Linux Syscall Support

Use Cases for Direct Syscalls / nolibc-like Layers

  • Used to build freestanding or near-bare-metal systems: actor frameworks, toy OSes, Lisp interpreters, and new languages without pulling in full glibc.
  • Helpful for bootstrapping new languages and runtimes where a C ABI and full libc are undesired.
  • Also used for special threading models (e.g., raw clone() threads for real-time audio or high-performance I/O) where libc/pthreads are unsafe or too heavy.

Linux vs Other OSes: Syscall ABI Stability

  • Linux guarantees a stable syscall ABI; many see this as a deliberate design choice enabling language-agnostic system interfaces.
  • *BSDs and macOS often treat direct syscalls as unstable/private and expect everyone to go through libc; OpenBSD in particular is explicit about syscall ABI instability.
  • On OpenBSD, static binaries may work only when built against the matching release; future compatibility is not guaranteed.

Pros and Cons of Bypassing libc

  • Claimed advantages:
    • No dependency on libc, C ABI, or dynamic linking.
    • Smaller, simpler binaries; good for static, freestanding, or kernel-adjacent use.
    • Potentially reduced attack surface vs. large libc implementations.
  • Counterpoints:
    • Function-call overhead is negligible vs syscall cost; libc brings useful optimizations and tracks kernel best practices.
    • You must maintain syscall mappings yourself and handle syscall evolution.
    • Losing ASLR for code when avoiding relocatable binaries is a real trade-off, even if ASLR is viewed as a “weak” defense by some.
    • Some OS features (vDSO, NSS, name service) are harder or fragile without libc.

nolibc, Chromium’s Library, and Completeness

  • Linux’s nolibc is minimal by design (e.g., no pread/pwrite, basic printf, no threads).
  • This leaves room for richer syscall layers like Chromium’s, tuned for large projects.
  • nolibc is MIT/LGPL-2.1 licensed and lives under tools/, not as a core kernel header.
  • Some see an “official” minimal layer as obsoleting third-party ones; others argue scale- and project-specific needs still justify custom implementations.

Language Ecosystem Examples

  • Go and Zig use direct syscalls on Linux (with caveats on BSD/macOS).
  • A Lisp-like language is described that boots as a freestanding interpreter using syscalls and self-contained ELF tricks.
  • Golang’s original syscall package is “frozen”; a newer x/sys/unix package tracks new syscalls.

Error Handling and errno

  • Some criticize persisting with errno-style global/thread-local error reporting in new syscall wrappers, preferring return-based (Result-style) errors.
  • Others argue compatibility and “drop-in” behavior with libc justify keeping errno, despite its threading/signal complexities.

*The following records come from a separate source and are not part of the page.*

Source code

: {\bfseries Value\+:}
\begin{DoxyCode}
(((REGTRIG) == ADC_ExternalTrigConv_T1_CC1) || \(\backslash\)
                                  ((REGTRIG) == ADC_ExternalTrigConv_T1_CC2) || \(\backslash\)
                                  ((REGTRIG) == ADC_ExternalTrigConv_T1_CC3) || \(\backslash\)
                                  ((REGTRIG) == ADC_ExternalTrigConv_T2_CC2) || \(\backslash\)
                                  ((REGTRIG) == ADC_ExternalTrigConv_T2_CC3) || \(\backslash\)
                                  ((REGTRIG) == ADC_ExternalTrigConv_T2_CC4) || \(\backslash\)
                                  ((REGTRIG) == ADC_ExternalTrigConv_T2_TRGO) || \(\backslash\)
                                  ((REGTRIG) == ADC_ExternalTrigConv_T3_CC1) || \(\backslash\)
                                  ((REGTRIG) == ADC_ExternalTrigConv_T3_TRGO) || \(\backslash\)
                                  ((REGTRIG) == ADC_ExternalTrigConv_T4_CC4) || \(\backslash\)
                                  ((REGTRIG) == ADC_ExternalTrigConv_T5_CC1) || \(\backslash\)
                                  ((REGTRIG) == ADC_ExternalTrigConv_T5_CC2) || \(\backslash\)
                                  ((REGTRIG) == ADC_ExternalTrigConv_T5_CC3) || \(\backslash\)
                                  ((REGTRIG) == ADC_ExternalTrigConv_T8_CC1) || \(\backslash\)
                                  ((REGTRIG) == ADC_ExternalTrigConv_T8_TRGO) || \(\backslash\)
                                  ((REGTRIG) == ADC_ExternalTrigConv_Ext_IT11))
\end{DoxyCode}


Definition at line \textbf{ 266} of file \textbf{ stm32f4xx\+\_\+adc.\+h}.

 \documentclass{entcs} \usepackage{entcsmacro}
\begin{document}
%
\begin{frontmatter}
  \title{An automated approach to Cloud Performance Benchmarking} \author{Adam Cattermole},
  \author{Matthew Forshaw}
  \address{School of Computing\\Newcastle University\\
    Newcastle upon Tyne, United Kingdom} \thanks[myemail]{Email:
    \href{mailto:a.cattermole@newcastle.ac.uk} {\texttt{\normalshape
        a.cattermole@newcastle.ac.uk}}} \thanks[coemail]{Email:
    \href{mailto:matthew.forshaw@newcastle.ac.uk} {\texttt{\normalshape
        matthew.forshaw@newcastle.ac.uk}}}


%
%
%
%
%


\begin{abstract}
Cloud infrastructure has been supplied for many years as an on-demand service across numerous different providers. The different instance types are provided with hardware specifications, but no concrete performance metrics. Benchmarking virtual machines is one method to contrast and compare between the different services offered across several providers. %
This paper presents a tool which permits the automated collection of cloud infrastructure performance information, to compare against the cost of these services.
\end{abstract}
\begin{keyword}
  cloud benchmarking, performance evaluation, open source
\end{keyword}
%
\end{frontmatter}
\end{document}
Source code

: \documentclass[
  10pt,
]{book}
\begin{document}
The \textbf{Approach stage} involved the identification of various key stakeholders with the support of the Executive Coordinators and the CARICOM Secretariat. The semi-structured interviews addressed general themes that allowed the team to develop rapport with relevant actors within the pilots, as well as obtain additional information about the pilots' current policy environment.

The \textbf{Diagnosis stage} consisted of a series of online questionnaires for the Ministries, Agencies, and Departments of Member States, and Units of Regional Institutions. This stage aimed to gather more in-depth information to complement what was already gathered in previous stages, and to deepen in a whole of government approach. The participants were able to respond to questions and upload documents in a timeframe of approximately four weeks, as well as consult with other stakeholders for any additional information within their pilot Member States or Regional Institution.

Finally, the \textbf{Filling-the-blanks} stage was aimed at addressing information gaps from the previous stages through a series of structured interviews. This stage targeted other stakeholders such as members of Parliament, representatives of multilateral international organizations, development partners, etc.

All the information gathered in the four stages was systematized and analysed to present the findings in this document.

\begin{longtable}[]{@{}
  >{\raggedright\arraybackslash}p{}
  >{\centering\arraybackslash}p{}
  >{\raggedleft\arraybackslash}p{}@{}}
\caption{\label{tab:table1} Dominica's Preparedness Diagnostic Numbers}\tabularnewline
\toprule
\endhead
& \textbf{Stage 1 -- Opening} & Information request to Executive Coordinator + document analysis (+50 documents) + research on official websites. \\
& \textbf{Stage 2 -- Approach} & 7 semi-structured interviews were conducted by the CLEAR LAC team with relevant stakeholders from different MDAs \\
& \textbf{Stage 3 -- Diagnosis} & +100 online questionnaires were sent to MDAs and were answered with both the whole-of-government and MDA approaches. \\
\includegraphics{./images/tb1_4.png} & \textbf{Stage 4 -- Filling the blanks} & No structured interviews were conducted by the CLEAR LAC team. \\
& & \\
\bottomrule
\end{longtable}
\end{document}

Technical Pitfalls and Gotchas

  • syscall() in C is vararg; naïve use can mis-pass 6th+ arguments on some ABIs if types aren’t widened correctly.
  • Direct use of fork/clone-like syscalls can conflict with threads created via glibc/pthreads.
  • Some libc and wrappers transparently map deprecated syscalls like open to openat, which can surprise tools or seccomp profiles.